Он все еще был занят этой операцией, когда в коридоре раздался пронзительный голос.

– Вот твоя дорогая родственница, Сэмми, – сказал мистер Уэллер; и миссис Уэллер ворвалась в комнату.

– О, так вы вернулись! – воскликнула миссис Уэллер.

– Да, моя милая, – ответил мистер Уэллер, снова набивая трубку.

– А мистер Стиггинс не возвращался? – спросила миссис Уэллер.

– Нет, моя милая, не возвращался, – ответил мистер Уэллер, искусно зажигая трубку с помощью взятого из камина раскаленного уголька, зажатого щипцами, – и мало того, моя милая, если он совсем не вернется, я постараюсь это пережить.

– Уф, несчастный! – сказала миссис Уэллер.

– Благодарю вас, милочка, – сказал мистер Уэллер.

– Ну-ну, отец, – сказал Сэм, – никаких любовных сцен при посторонних. Вот идет преподобный джентльмен.

Услышав это сообщение, миссис Уэллер поспешно вытерла слезы, которые только что пыталась пролить, а мистер Уэллер угрюмо отодвинул свое кресло в угол у камина.

Мистер Стиггинс легко пошел на уговоры выпить еще стакан горячего ананасного грога, и второй стакан, и третий, а затем подкрепиться легким ужином, прежде чем начать сначала. Он сидел рядом с мистером Уэллером-старшим, который всякий раз, когда ухитрялся проделать это незаметно от жены, демонстрировал сыну чувства, скрытые в его груди, потрясая кулаком над головой заместителя пастыря, – маневр, доставлявший его сыну самую неподдельную радость и удовольствие, в особенности потому, что мистер Стиггинс продолжал спокойно пить горячий ананасный грог, не подозревая о том, что происходит за его спиной.

Разговор вели преимущественно миссис Уэллер и его преподобие мистер Стиггинс; а темой, предпочтительно обсуждаемой, служили добродетели пастыря, заслуги его паствы и великие преступления и грехи всех остальных; эти рассуждения старший мистер Уэллер изредка прерывал приглушенными намеками на некоего джентльмена по фамилии Уокер и другими подобными же комментариями.
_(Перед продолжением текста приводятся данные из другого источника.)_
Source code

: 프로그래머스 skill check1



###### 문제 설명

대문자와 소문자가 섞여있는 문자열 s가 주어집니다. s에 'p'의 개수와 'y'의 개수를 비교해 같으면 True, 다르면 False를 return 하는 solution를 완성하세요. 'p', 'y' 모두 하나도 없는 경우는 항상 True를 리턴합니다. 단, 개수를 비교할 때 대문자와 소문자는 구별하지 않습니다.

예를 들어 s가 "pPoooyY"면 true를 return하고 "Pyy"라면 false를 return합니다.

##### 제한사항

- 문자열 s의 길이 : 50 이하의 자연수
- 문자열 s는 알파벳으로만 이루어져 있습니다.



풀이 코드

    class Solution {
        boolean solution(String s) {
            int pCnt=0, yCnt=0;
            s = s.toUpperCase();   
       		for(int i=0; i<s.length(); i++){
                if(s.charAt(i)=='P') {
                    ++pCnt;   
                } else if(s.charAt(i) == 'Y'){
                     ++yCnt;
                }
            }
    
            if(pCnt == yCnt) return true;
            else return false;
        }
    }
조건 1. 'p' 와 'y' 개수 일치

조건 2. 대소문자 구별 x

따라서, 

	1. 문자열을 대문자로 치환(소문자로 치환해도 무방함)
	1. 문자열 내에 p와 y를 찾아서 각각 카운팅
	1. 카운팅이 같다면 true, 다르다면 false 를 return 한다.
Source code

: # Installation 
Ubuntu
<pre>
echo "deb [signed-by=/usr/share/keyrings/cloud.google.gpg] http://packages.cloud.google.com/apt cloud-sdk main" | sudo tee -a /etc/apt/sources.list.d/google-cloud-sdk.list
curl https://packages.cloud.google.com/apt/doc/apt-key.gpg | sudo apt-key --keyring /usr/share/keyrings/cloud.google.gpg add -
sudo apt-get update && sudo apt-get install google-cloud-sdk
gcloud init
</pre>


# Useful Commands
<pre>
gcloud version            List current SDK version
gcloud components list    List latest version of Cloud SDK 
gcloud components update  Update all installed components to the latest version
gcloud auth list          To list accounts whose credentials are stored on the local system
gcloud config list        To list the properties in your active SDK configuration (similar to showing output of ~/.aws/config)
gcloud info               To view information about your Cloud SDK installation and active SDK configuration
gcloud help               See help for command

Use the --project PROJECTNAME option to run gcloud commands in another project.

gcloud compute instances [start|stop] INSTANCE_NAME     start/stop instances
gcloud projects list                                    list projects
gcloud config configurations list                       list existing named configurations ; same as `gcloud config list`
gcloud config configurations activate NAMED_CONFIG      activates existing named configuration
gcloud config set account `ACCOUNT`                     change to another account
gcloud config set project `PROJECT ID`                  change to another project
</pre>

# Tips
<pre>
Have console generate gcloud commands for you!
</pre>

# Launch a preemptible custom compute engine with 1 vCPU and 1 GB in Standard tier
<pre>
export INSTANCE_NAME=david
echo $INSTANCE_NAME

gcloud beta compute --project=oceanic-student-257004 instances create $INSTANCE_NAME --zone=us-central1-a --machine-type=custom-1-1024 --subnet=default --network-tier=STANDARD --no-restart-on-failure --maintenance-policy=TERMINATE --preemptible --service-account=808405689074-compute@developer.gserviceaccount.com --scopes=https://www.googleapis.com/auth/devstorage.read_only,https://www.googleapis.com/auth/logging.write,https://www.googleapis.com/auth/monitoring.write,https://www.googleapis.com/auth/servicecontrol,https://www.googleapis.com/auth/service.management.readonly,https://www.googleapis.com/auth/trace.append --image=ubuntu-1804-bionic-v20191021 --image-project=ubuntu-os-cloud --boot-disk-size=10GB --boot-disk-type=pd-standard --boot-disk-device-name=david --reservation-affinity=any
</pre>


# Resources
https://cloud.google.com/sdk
Наконец, мистер Стиггинс, который, судя по многим совершенно неоспоримым симптомам, влил в себя ананасного грогу ровно столько, сколько мог вместить, взял шляпу и распрощался; и немедленно вслед за этим отец повел Сэма к предназначенной для него постели. Почтенный старый джентльмен с жаром пожал ему руку и, казалось, собрался обратиться к сыну с каким-то замечанием, но, услышав приближение миссис Уэллер, по-видимому, отказался от своего намерения и отрывисто пожелал ему спокойной ночи.

На следующий день Сэм встал рано и, позавтракав на скорую руку, собрался обратно в Лондон. Он едва успел шагнуть за порог, как перед ним предстал отец.

– Отправляешься, Сэмми? – осведомился мистер Уэллер.

– Немедленно в путь, – ответил Сэм.

– Хорошо, если бы ты увязал его в узел, этого-вот Стиггинса, и забрал его с собой, – сказал мистер Уэллер.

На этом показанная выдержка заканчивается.